Post-processing is a very personal step. The image to be recognized may appear blurry, halo, etc., and there may be some errors in the recognition result, which can be corrected through post-processing.

The following code fixes some issues that may exist in the example situation.

In [None]:
def post_processing(results):
    # `LF` can be recognized correctly, but the other may be misidentified
    if 'LF' in results['Info_Probe']: 
        results['Info_Probe'] = "探头:LF-01"
    
    # the target infor is `Frequence`, do not need the suffix `实时值`
    # we will simply delete the words `实时值`
    results['Freq_Set'] = results['Freq_Set'].split('实时值')[0]
    
    # the target infor is values, do not need the prefix
    results['Val_X'] = results['Val_X'].replace("X","").replace(":","") 
    results['Val_Y'] = results['Val_Y'].replace("Y","").replace(":","") 
    results['Val_Z'] = results['Val_Z'].replace("Z","").replace(":","") 
    
    # μ is easy to be recognized as u, and '/' is aesy to be ignored
    if 'T' in results['Unit']: 
        results['Unit'] = "μT"
    elif 'kV' or 'kv' in results['Unit']:
        results['Unit'] = "kV/m"
    elif 'v' or 'V' in results['Unit']:
        results['Unit'] = "V/m"
    else:
        results['Unit'] = "A/m"
        
    return results

## Main Function

In [None]:
# Download images
IMG_URL = "https://user-images.githubusercontent.com/83450930/236680146-5751e291-d509-4d71-a2cb-bfbf35609051.jpg"
IMG_FILE_NAME = IMG_URL.split("/")[-1]
utils.download_file(IMG_URL, show_progress=False)

In [None]:
# Read images
img = cv2.imread(IMG_FILE_NAME)

# affine transformations to normalize skewed images
img = pre_processing(img, POINTS, DESIGN_SHAPE)

# copy the structure output template
struct_result = copy.deepcopy(DESIGN_LAYOUT)

# structure recognition begins here
for key in DESIGN_LAYOUT.keys():
    # cut imgs according the layout information
    xmin, ymin, xmax, ymax = DESIGN_LAYOUT[key]
    cut_img = img[ymin:ymax, xmin:xmax]
    
    h = ymax - ymin # height of cut_img
    w = xmax - xmin # width of cut_img
    dt_boxes = [np.array([[0,0],[w,0],[w,h],[0,h]],dtype='float32')]
    batch_num = 1
    
    # since the input img is cut, we do not need a detection model to find the position of texts
    # Preprocess detection results for recognition.
    img_crop_list, img_num, indices = prep_for_rec(dt_boxes, cut_img)

    # For storing recognition results, include two parts:
    # txts are the recognized text results, scores are the recognition confidence level. 
    rec_res = [['', 0.0]] * img_num
    txts = [] 
    scores = []

    for beg_img_no in range(0, img_num):

        # Recognition starts from here.
        norm_img_batch = batch_text_box(
            img_crop_list, img_num, indices, beg_img_no, batch_num)

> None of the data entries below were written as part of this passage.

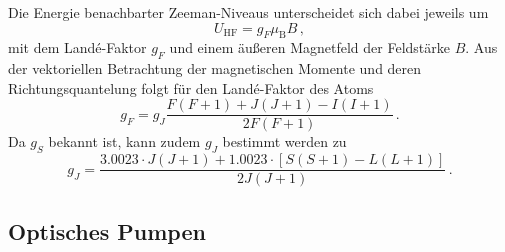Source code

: Die Energie benachbarter Zeeman-Niveaus unterscheidet sich dabei jeweils um
\begin{equation}
\label{eq:zeeman_energie}
    U_\text{HF} = g_F \mu_\text{B} B\,,
\end{equation}
mit dem Landé-Faktor $g_F$ und einem äußeren Magnetfeld der Feldstärke $B$.
Aus der vektoriellen Betrachtung der magnetischen Momente und deren Richtungsquantelung folgt für den Landé-Faktor des Atoms
\begin{equation}
\label{eq:lande_faktor}
    g_F = g_J \frac{F(F+1) + J(J+1) - I(I+1)}{2F(F+1)}\,.
\end{equation}
Da $g_S$ bekannt ist, kann zudem $g_J$ bestimmt werden zu
\begin{equation}
\label{eq:gj}
    g_J = \frac{\num{3.0023}\cdot J(J+1)
                + \num{1.0023}\cdot\left[S(S+1) - L(L+1)\right]}
               {2J(J+1)}
          \,.
\end{equation}

\subsection{Optisches Pumpen}
\label{subsec:optisches_pumpen}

        # Run inference for text recognition. 
        rec_results = rec_compiled_model([norm_img_batch])[rec_output_layer]

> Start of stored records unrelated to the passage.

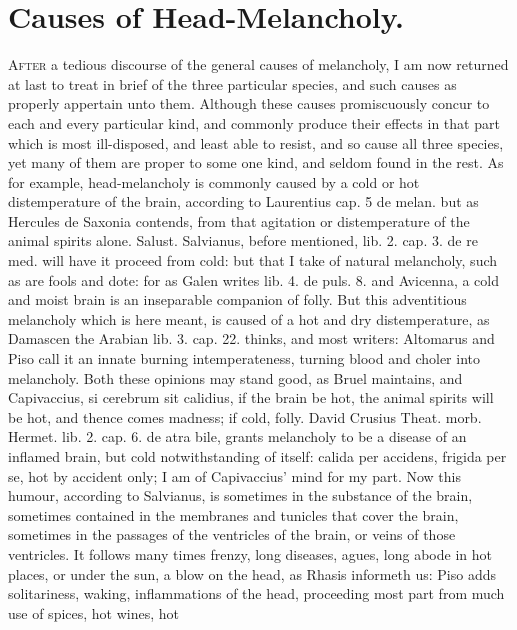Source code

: {%
\section{Causes of Head-Melancholy.}

\lettrine{A}{fter} a tedious discourse of the general causes of melancholy, I am now
returned at last to treat in brief of the three particular species, and
such causes as properly appertain unto them. Although these causes
promiscuously concur to each and every particular kind, and commonly
produce their effects in that part which is most ill-disposed, and
least able to resist, and so cause all three species, yet many of them
are proper to some one kind, and seldom found in the rest. As for
example, head-melancholy is commonly caused by a cold or hot
distemperature of the brain, according to Laurentius cap. 5 de melan.
but as Hercules de Saxonia contends, from that agitation or
distemperature of the animal spirits alone. Salust. Salvianus, before
mentioned, lib. 2. cap. 3. de re med. will have it proceed from cold:
but that I take of natural melancholy, such as are fools and dote: for
as Galen writes lib. 4. de puls. 8. and Avicenna, a cold and
moist brain is an inseparable companion of folly. But this adventitious
melancholy which is here meant, is caused of a hot and dry
distemperature, as Damascen the Arabian lib. 3. cap. 22. thinks,
and most writers: Altomarus and Piso call it an innate burning
intemperateness, turning blood and choler into melancholy. Both these
opinions may stand good, as Bruel maintains, and Capivaccius, si
cerebrum sit calidius, if the brain be hot, the animal spirits
will be hot, and thence comes madness; if cold, folly. David Crusius
Theat. morb. Hermet. lib. 2. cap. 6. de atra bile, grants melancholy to
be a disease of an inflamed brain, but cold notwithstanding of itself:
calida per accidens, frigida per se, hot by accident only; I am of
Capivaccius' mind for my part. Now this humour, according to Salvianus,
is sometimes in the substance of the brain, sometimes contained in the
membranes and tunicles that cover the brain, sometimes in the passages
of the ventricles of the brain, or veins of those ventricles. It
follows many times frenzy, long diseases, agues, long abode in
hot places, or under the sun, a blow on the head, as Rhasis informeth
us: Piso adds solitariness, waking, inflammations of the head,
proceeding most part from much use of spices, hot wines, hot
}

        # Postprocessing recognition results.
        postprocess_op = processing.build_post_process(processing.postprocess_params)
        rec_result = postprocess_op(rec_results)
        for rno in range(len(rec_result)):
            rec_res[indices[beg_img_no + rno]] = rec_result[rno]   
        if rec_res:
            txts = [rec_res[i][0] for i in range(len(rec_res))] 
            scores = [rec_res[i][1] for i in range(len(rec_res))]
    
    # record the recognition result
    struct_result[key] = txts[0]
    
# Post-processing, fix some error made in recognition
post_processing(struct_result)

# Print result
print(struct_result)

 ## Try it with your meter photos!
 
 For your own photos, you only need to modify the `Configuration` and `post_processing` to run above!